Jeff Beck and Imelda May

Under the “Rock ’n’ Roll Party” concert line, legendary guitarist Jeff Beck and the Imelda May Band performed “How High the Moon” at the 2010 Grammy Awards, as well as at a tribute for Les Paul in New York City. Mix met up with the Schubert Systems–provided tour at their final stop at San Francisco’s Fillmore Auditorium.

Front-of-house engineer/recording engineer Ben Findlay

Front-of-house engineer/recording engineer Ben Findlay

Front-of-house engineer and recording engineer Ben Findlay mixes on an Avid Profile console. In the studio, he uses a Sony Oxford digital board and wanted to use the same EQ and dynamics algorithms for the live shows. “This naturally led to us using the [Avid] console, as they had implemented the use of TDM plug-ins in the [Avid VENUE] D-Show system and we were able to use what were then known as Sony Oxford [now Sonnox] plug-ins to process the shows,” Findlay says. “Around two years later, I was supplied with a Profile control surface, and found it a much easier environment to operate in. I am a fan of having a lot of faders at hand. It makes mixing more like playing an instrument. It’s a system that works very well for Jeff and Imelda’s show.”

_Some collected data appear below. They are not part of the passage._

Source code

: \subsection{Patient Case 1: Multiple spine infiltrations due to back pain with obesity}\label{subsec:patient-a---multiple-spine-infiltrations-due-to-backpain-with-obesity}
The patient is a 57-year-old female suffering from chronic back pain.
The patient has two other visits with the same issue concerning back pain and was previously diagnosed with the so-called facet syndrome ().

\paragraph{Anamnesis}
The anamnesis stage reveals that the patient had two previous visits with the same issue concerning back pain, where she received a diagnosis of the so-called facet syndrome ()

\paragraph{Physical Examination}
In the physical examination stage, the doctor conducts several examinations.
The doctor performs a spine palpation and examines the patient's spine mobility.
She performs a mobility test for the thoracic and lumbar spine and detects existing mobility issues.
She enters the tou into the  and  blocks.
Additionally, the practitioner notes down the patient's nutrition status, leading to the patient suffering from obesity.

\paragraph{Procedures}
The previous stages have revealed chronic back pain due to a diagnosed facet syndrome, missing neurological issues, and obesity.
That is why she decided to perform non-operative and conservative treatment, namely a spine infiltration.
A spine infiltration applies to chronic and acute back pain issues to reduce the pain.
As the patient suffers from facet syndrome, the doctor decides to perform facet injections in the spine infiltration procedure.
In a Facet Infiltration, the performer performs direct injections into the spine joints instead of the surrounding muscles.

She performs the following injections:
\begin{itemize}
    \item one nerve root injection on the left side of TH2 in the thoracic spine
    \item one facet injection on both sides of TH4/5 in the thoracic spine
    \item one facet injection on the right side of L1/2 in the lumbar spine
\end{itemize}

As far as effects, Findlay employs onboard processing for drums, horns, keys and guest guitarists. Drums also take Avid Smack followed by Sonnox Inflator. A Bomb Factory LA-2 emulator and a Sonnox EQ are used on all vocals except for May, who has a Sonnox EQ, a McDSP MC2000 compressor and then a Sonnox Inflator on her pipes. Beck’s guitar takes a Sonnox EQ that is usually bypassed and a McDSP MC2000. “In some venues and through some P.A. systems, the guitar can become a little shrill, so I use it for containing that, but most of the time that is bypassed, too,” Findlay says.

To tune the house P.A., Findlay’s tablet is an iPad running VNC linked to the Avid Profile via Airport Express. “When I get to the venue, I ask the system tech to give me as many zones as they can,” Findlay says. “All my matrix outputs have Sonnox GML EQs across them. I tune the main hang from FOH, then I walk in front of the stage and blend the front-fills and any out-fills with the main hang. Then I will go upstairs and listen and, if possible, tune the balcony hang. The great thing about using the iPad is that you can react in real time to what you are hearing.”

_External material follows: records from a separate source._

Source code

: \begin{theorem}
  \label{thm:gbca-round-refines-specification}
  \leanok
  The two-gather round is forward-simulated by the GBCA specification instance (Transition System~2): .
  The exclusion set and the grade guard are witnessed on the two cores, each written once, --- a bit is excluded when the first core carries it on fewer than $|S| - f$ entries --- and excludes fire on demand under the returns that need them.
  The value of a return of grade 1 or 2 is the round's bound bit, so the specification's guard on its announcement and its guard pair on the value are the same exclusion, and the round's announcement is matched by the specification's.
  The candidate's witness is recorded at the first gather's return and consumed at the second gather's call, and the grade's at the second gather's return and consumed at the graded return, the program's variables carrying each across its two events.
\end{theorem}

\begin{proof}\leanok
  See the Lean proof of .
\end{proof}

Monitor engineer Shon Hartman

Monitor engineer Shon Hartman

Monitor engineer Shon Hartman mans a Midas Pro 6 with a Klark Teknik DN9331 Helix Rapide graphic controller. Onboard, he’s employing a KT DN780 digital reverb—no outboard gear for this run.

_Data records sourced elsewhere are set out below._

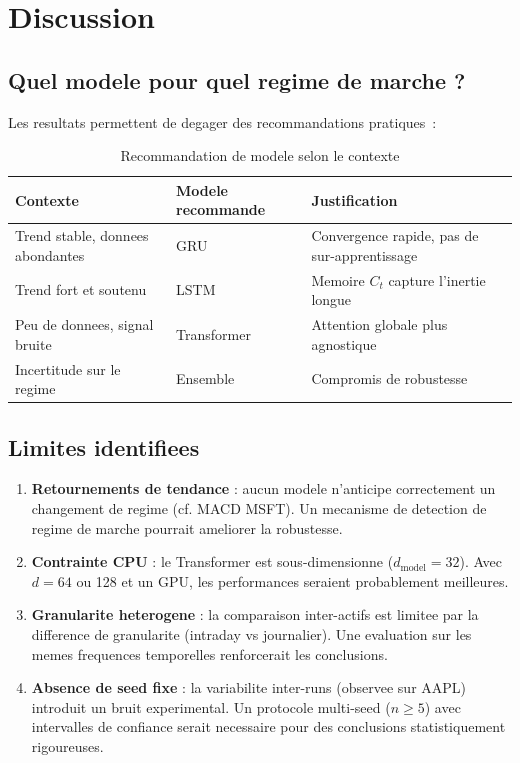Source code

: \documentclass[12pt, a4paper]{article}
\begin{document}
\section{Discussion}

\subsection{Quel modele pour quel regime de marche ?}

Les resultats permettent de degager des recommandations pratiques~:

\begin{table}[H]
\centering
\caption{Recommandation de modele selon le contexte}
\begin{tabular}{lll}
\toprule
\textbf{Contexte} & \textbf{Modele recommande} & \textbf{Justification} \\
\midrule
Trend stable, donnees abondantes & GRU & Convergence rapide, pas de sur-apprentissage \\
Trend fort et soutenu & LSTM & Memoire $C_t$ capture l'inertie longue \\
Peu de donnees, signal bruite & Transformer & Attention globale plus agnostique \\
Incertitude sur le regime & Ensemble & Compromis de robustesse \\
\bottomrule
\end{tabular}
\end{table}

\subsection{Limites identifiees}

\begin{enumerate}
  \item \textbf{Retournements de tendance} : aucun modele n'anticipe correctement un changement de regime (cf. MACD MSFT). Un mecanisme de detection de regime de marche pourrait ameliorer la robustesse.
  \item \textbf{Contrainte CPU} : le Transformer est sous-dimensionne ($d_\text{model} = 32$). Avec $d = 64$ ou 128 et un GPU, les performances seraient probablement meilleures.
  \item \textbf{Granularite heterogene} : la comparaison inter-actifs est limitee par la difference de granularite (intraday vs journalier). Une evaluation sur les memes frequences temporelles renforcerait les conclusions.
  \item \textbf{Absence de seed fixe} : la variabilite inter-runs (observee sur AAPL) introduit un bruit experimental. Un protocole multi-seed ($n \geq 5$) avec intervalles de confiance serait necessaire pour des conclusions statistiquement rigoureuses.
\end{enumerate}
\end{document}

Beck’s wedges are Marshall and a d&b Audiotechnik M2 (below, right). He’s driving the Marshalls with a separate Marshall head. “It really helps on this run to provide Jeff with a low-profile direct source of his guitar without drowning out Imelda’s vocal onstage,” Hartman says. His footpedal gear comprises two B.I.S. Boxes, a Strymon BlueSky reverberator effects pedal, Strymon Brigadier dBucket delay pedal, H&K Rotosphere and a Snarling Dogs Addicted to Wah footpedal.

May has two d&b Audiotechnik M4 monitors. Hartman uses two L-Acoustics ARCs and a dV sub per side for sidefills and two ARCs as a mono-fill mix for May on the downstage edge, firing directly at her to give just a little more coverage as it competes with the volume of Beck’s guitar.

Drum/bass tech Andy McLaughlin (inset) says of Steve Rushton’s kit miking: Shure Beta 52 (kick drum) and SM57 (snare bottom); and Audix i5 (snare top), ADX 51s (hi-hat, ride), SCX 25As (overheads) and D4s (toms). He sings through Audix OM7s.

Guitarist Darrel Higham uses two Peavey Delta Blues amps miked with an Audix i5. He uses a Danelectro Reel Echo footpedal. He sings through an Audix OM7.

The horn section is, from left, Dave Priseman (trumpet miked with an Audix OM7), John Scarpulla (saxophone, Shure Beta 52A) and Chris Karlick (baritone sax, Electro-Voice RE20).

May sings through a Beyerdynamic M88. “When she opens up her voice,” Findlay says, “she has a lot of energy between 1.5 and 3 kHz, and this mic helps to subdue that.”

Bassist Al Gare (upright and electric) uses an Ampeg SVT-4 Pro and two Ampeg Classic amps.